--- Data for processing Enclosed Below ---

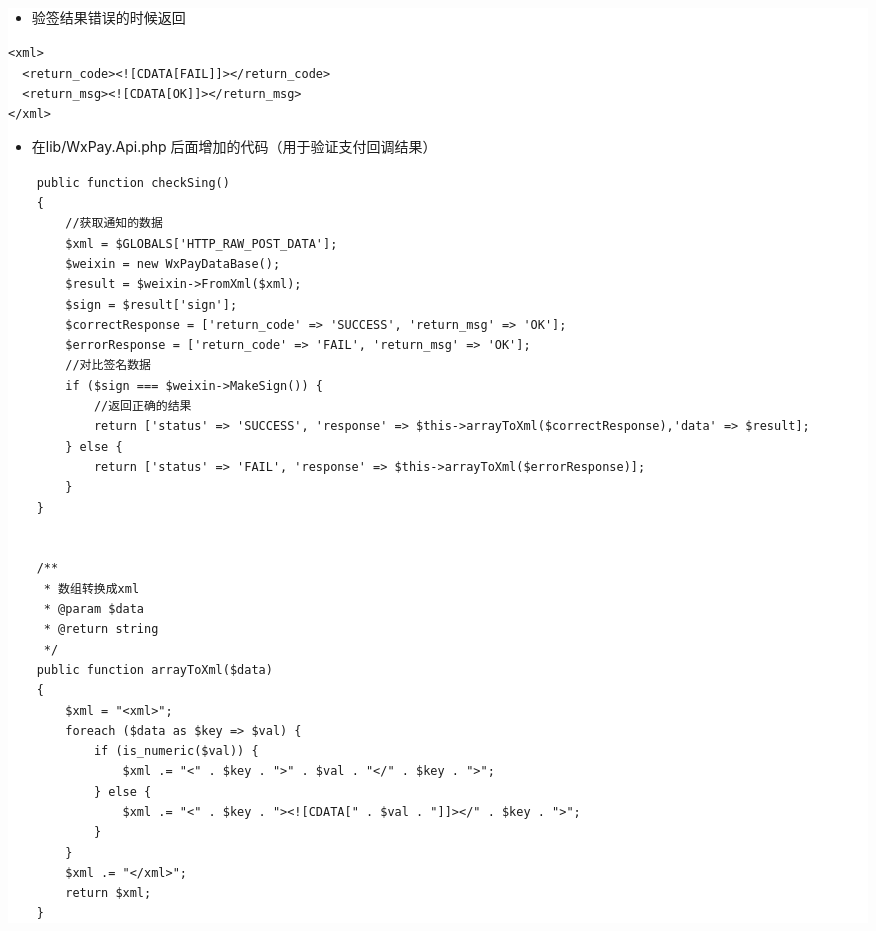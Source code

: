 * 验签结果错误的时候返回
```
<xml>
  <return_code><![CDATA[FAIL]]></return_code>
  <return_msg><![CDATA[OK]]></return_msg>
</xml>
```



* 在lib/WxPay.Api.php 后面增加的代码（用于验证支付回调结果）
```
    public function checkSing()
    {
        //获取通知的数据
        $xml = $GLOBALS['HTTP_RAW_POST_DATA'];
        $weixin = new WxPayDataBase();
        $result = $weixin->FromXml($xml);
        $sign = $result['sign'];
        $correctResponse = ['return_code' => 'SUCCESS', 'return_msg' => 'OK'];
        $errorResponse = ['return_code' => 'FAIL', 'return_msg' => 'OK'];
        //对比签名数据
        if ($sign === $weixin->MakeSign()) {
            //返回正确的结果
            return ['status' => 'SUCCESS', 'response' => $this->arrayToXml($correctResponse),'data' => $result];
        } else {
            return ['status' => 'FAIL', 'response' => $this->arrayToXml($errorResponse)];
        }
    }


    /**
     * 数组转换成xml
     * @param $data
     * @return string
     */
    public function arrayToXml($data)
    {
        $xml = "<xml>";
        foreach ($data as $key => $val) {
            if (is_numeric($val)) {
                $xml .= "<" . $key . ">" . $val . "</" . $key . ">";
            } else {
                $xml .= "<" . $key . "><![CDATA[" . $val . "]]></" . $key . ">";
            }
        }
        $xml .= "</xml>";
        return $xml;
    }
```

--- End of Enclosed Data for processing ---
--- Data for processing Enclosed Below ---

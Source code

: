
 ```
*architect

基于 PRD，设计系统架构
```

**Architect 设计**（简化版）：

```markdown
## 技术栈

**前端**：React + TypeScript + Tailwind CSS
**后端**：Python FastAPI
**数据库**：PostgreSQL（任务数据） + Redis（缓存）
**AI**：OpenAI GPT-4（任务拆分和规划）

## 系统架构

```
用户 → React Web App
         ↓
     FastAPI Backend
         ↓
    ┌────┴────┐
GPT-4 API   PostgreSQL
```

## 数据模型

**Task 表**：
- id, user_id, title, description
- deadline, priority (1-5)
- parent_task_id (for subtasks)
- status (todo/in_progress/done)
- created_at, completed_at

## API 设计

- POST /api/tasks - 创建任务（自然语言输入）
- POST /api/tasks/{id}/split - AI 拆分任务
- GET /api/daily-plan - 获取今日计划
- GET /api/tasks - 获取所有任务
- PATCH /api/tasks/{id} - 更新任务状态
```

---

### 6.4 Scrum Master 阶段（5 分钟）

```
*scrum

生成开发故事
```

--- End of Enclosed Data for processing ---

**Task brief:** Which lines above include the string "CDATA"? Show them.

**Answer section:**
  <return_code><![CDATA[FAIL]]></return_code>
  <return_msg><![CDATA[OK]]></return_msg>
                $xml .= "<" . $key . "><![CDATA[" . $val . "]]></" . $key . ">";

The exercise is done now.